> Supplied records:
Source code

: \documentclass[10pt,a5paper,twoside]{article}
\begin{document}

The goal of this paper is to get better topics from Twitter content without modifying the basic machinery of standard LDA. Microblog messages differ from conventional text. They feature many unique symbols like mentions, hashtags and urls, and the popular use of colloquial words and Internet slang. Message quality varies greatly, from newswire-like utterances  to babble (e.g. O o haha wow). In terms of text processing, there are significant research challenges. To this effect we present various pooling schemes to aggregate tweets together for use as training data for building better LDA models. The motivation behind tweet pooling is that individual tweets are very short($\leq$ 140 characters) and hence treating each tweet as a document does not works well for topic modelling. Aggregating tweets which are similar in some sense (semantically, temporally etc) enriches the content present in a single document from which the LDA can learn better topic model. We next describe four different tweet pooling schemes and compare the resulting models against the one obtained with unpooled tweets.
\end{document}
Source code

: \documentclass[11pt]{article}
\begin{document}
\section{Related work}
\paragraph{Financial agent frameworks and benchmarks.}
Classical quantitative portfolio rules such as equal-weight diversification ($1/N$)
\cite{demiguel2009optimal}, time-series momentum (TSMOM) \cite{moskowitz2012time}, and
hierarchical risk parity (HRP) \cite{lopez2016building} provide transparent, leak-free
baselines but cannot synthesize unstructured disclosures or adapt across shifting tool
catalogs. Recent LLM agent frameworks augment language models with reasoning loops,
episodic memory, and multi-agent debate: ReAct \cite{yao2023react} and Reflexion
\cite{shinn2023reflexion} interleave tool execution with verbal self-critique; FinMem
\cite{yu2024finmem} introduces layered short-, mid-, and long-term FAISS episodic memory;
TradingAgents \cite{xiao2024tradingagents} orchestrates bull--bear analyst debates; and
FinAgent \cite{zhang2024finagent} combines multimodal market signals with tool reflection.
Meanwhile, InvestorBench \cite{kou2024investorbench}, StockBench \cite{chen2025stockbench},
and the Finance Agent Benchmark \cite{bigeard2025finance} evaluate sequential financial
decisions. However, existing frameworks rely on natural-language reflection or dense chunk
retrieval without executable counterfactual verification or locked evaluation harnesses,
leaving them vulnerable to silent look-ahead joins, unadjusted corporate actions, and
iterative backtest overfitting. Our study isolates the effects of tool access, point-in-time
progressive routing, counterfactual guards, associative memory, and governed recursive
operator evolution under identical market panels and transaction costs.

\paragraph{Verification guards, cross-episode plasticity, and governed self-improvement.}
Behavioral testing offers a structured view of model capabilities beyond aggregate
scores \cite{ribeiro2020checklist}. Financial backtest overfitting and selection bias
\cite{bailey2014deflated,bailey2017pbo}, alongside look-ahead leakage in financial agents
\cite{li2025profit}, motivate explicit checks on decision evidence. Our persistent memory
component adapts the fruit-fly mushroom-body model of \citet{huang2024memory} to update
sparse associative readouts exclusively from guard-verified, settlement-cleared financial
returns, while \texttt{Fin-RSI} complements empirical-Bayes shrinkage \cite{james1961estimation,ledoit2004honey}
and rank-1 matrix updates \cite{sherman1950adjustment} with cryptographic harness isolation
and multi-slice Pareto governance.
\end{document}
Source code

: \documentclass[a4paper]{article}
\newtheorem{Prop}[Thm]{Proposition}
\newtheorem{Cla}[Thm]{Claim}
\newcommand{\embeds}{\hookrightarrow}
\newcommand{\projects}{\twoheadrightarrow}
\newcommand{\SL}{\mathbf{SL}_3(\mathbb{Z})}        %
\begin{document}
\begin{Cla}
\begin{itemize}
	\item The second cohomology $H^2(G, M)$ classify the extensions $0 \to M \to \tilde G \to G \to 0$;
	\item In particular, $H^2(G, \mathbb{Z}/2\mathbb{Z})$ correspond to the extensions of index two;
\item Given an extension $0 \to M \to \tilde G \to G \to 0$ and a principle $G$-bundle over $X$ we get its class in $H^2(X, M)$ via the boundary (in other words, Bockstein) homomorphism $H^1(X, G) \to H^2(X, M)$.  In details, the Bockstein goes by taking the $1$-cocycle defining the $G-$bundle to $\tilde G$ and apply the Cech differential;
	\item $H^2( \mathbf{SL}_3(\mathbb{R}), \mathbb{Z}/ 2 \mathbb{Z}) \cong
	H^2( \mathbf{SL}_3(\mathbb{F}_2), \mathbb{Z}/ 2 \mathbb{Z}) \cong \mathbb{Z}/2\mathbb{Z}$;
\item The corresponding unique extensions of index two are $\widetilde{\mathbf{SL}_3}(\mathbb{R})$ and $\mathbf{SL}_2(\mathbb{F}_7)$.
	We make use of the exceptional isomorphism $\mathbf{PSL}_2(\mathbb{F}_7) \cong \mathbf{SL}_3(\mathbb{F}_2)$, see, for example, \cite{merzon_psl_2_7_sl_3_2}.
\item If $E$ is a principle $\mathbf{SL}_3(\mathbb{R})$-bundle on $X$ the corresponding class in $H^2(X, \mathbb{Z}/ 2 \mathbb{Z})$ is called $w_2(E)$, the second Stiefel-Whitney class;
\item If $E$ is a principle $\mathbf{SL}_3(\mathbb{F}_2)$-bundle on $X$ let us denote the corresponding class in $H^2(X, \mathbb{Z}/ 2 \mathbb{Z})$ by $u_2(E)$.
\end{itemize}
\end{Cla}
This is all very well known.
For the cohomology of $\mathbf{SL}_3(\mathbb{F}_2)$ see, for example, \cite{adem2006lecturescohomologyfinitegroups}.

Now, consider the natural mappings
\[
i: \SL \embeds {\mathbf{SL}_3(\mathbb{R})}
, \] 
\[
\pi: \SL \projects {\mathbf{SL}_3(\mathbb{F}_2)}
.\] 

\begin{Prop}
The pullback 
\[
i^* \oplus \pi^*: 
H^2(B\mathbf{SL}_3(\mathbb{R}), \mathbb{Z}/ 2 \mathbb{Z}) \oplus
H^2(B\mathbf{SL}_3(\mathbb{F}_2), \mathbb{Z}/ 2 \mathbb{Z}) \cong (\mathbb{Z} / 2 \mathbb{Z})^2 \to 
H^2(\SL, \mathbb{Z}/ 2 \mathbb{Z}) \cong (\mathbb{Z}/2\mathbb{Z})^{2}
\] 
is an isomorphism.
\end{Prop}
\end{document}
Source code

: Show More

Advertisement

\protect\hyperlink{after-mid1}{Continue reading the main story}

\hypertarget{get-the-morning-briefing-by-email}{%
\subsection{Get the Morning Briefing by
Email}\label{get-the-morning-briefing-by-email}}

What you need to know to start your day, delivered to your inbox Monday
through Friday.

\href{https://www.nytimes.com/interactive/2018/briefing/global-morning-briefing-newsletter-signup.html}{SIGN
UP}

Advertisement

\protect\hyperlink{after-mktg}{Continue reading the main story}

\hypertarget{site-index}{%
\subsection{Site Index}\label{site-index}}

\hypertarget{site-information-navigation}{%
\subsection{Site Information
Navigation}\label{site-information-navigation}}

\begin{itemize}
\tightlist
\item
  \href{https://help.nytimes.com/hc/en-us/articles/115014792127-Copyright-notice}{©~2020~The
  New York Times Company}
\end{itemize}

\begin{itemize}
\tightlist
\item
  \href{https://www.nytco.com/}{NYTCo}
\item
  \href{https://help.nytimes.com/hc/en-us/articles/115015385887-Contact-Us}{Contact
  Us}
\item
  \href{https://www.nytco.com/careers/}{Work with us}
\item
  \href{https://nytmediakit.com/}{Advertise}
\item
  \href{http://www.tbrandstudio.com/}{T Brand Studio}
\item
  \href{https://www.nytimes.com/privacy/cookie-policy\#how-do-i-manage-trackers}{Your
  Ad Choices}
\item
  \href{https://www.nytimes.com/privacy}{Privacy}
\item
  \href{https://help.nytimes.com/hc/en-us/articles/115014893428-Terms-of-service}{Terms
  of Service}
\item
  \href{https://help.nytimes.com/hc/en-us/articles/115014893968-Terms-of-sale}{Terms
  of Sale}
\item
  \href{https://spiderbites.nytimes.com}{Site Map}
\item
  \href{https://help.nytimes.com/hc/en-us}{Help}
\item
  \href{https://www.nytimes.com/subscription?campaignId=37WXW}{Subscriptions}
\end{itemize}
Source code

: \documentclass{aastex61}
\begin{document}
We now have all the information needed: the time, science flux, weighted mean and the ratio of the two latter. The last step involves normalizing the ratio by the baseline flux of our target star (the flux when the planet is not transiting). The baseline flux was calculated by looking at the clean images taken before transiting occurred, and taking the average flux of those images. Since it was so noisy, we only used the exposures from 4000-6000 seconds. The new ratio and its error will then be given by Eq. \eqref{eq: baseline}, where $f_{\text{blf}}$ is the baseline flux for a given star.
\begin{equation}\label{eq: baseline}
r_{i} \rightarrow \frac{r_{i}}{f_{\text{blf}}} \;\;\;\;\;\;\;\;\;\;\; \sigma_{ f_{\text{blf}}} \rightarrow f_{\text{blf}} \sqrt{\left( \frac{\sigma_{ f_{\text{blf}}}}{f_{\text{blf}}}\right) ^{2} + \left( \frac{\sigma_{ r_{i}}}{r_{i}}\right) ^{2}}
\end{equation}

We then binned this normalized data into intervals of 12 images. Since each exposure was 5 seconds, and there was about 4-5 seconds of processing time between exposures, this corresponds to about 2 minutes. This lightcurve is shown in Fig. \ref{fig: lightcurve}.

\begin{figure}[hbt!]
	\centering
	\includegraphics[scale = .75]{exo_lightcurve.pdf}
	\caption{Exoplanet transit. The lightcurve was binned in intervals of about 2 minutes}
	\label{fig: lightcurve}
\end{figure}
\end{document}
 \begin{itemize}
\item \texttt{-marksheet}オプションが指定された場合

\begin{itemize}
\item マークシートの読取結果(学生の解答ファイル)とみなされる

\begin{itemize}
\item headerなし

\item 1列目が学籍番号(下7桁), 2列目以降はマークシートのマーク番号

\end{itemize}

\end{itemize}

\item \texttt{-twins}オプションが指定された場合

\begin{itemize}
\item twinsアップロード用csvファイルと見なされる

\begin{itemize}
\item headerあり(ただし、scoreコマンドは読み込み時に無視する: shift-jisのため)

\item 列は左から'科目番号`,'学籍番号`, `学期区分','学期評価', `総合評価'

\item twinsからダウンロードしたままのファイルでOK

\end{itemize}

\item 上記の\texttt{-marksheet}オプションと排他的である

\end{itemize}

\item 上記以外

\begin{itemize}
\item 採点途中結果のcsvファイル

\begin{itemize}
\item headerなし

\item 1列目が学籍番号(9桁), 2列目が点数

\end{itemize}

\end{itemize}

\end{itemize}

> Work instruction:
Above are the records; from them, give again exactly the lines from the one containing "analyst debates; and" to the one containing "and the Finance", both lines included, and nothing more.

> Answer below:
TradingAgents \cite{xiao2024tradingagents} orchestrates bull--bear analyst debates; and
FinAgent \cite{zhang2024finagent} combines multimodal market signals with tool reflection.
Meanwhile, InvestorBench \cite{kou2024investorbench}, StockBench \cite{chen2025stockbench},
and the Finance Agent Benchmark \cite{bigeard2025finance} evaluate sequential financial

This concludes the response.